Source texts of formatted documents:
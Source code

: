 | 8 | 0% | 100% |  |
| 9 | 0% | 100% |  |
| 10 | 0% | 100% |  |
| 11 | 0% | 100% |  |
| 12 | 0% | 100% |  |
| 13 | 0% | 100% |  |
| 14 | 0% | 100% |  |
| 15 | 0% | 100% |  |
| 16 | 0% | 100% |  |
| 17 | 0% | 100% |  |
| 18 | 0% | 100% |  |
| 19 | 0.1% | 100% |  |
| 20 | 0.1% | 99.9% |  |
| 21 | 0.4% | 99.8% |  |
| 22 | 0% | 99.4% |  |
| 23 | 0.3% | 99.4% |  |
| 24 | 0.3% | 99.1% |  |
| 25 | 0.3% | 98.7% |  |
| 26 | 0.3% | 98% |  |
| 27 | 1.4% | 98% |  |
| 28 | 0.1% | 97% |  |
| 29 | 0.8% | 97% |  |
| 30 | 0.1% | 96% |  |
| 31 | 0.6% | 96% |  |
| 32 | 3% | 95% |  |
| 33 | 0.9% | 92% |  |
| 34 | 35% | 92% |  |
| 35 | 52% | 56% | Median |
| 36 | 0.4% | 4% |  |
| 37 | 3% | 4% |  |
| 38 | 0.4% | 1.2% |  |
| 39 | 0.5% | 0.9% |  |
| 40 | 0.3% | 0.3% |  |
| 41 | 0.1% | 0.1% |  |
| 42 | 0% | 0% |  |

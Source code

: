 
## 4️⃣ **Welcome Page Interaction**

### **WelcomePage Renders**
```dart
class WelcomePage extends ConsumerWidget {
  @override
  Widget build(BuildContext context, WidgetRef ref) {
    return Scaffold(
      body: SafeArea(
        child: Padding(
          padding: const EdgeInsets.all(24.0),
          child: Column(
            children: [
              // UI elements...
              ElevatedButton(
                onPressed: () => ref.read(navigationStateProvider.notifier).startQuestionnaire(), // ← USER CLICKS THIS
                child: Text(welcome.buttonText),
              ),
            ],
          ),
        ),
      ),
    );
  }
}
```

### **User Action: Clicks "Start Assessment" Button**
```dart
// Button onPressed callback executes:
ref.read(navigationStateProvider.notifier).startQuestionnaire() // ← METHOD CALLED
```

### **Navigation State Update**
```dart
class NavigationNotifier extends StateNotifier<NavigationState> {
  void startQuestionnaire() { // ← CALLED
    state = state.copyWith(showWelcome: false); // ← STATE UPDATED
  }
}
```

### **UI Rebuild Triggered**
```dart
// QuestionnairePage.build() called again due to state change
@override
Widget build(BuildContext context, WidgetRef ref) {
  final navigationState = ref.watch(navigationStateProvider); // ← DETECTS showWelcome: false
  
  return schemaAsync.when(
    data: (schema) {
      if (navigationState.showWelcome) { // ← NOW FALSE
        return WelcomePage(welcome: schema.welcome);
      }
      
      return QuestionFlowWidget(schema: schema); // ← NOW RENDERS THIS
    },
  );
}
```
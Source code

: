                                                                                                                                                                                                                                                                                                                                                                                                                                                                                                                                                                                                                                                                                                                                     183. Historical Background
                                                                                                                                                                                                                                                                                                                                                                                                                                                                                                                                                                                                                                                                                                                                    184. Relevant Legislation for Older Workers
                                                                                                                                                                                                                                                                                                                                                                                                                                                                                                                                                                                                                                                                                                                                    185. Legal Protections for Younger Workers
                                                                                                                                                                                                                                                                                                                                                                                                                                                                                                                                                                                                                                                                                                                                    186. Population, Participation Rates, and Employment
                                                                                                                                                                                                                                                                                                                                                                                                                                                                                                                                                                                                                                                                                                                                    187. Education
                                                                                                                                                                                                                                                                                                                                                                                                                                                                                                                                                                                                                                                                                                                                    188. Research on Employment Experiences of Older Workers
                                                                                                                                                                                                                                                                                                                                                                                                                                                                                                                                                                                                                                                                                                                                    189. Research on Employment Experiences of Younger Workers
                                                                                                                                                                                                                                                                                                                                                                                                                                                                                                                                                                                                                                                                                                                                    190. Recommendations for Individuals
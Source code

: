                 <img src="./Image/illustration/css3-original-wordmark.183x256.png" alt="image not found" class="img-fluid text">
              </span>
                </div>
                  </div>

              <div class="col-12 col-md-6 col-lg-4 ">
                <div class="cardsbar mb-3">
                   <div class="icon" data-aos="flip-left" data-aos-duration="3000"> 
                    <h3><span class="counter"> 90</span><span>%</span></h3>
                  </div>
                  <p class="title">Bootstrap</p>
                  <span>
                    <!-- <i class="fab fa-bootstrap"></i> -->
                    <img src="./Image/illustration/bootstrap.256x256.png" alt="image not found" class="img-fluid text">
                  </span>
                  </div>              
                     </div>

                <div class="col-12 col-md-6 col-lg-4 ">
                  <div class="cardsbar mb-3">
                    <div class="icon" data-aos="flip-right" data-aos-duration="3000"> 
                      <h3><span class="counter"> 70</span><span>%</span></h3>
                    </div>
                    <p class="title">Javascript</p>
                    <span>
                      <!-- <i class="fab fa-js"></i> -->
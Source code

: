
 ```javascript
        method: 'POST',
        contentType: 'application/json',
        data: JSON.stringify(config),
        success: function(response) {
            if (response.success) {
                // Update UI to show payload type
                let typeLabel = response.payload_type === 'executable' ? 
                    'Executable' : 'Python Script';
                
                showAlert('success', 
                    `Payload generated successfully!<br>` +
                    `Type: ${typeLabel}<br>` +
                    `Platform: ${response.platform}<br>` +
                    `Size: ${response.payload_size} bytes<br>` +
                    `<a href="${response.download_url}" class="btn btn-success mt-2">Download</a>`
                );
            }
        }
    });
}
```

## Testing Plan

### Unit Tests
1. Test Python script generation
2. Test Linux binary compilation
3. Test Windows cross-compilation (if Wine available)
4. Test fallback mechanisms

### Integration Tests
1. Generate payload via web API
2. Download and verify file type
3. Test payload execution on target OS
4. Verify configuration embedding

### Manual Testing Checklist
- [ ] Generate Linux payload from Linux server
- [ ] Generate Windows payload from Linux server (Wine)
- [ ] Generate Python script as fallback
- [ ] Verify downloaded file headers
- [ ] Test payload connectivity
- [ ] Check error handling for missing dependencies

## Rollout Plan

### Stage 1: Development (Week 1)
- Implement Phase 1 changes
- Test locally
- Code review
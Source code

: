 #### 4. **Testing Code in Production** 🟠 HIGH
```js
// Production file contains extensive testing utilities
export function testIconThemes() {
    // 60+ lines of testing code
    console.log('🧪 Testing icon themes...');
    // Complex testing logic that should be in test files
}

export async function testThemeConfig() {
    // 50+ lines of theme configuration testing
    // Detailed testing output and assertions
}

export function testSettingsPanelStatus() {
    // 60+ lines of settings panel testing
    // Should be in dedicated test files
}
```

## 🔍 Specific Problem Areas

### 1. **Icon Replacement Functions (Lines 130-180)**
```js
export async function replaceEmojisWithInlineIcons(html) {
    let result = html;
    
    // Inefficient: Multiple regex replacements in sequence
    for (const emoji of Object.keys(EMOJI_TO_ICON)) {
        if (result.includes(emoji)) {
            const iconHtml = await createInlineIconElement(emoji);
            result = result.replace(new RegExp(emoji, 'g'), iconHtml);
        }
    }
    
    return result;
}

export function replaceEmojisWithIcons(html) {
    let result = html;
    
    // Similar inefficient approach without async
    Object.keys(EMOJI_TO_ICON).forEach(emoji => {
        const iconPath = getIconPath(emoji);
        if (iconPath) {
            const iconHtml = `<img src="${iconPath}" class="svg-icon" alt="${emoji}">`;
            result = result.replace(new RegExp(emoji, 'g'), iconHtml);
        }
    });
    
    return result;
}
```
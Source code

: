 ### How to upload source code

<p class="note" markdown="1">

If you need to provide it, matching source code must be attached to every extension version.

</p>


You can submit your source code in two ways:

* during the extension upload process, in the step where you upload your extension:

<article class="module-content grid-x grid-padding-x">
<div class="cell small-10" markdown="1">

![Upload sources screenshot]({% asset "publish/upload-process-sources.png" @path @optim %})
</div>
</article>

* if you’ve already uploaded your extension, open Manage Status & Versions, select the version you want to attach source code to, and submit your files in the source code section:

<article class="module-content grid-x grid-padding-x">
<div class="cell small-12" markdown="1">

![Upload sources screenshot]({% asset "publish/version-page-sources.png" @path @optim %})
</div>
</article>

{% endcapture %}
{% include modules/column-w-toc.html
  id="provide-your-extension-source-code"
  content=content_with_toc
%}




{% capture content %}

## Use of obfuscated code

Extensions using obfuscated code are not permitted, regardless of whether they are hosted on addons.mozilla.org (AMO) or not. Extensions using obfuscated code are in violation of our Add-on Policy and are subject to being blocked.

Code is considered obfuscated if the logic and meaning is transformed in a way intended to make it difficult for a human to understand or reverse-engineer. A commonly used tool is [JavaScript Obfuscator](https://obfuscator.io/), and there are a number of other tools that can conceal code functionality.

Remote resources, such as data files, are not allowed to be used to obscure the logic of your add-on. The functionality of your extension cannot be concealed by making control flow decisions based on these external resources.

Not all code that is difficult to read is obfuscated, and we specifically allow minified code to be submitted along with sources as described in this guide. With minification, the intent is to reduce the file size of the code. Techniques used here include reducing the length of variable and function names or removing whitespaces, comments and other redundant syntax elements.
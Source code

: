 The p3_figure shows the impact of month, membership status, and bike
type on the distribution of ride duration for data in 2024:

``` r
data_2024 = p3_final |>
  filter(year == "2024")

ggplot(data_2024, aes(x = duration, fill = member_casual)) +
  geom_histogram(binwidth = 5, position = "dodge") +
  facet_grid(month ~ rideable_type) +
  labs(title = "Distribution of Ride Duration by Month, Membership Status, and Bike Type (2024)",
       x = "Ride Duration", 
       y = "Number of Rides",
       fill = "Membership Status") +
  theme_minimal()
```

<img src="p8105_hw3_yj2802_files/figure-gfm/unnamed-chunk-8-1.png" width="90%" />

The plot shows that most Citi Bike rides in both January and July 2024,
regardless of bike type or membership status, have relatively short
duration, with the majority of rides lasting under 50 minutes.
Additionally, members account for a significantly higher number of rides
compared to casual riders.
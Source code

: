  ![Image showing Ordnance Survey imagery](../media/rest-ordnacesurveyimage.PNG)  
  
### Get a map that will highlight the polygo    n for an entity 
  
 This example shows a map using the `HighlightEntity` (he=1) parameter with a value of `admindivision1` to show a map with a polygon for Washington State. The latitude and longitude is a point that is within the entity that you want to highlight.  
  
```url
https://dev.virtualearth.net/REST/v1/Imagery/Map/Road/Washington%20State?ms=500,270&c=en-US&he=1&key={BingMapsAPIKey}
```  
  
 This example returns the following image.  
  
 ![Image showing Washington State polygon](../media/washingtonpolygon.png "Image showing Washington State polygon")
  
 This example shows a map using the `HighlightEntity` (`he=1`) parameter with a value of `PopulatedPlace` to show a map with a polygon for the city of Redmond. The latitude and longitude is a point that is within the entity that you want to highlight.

### Task item:
In the lines above, find the word "compilation" and copy each line that contains it.

### Task result:
2. Test Linux binary compilation
3. Test Windows cross-compilation (if Wine available)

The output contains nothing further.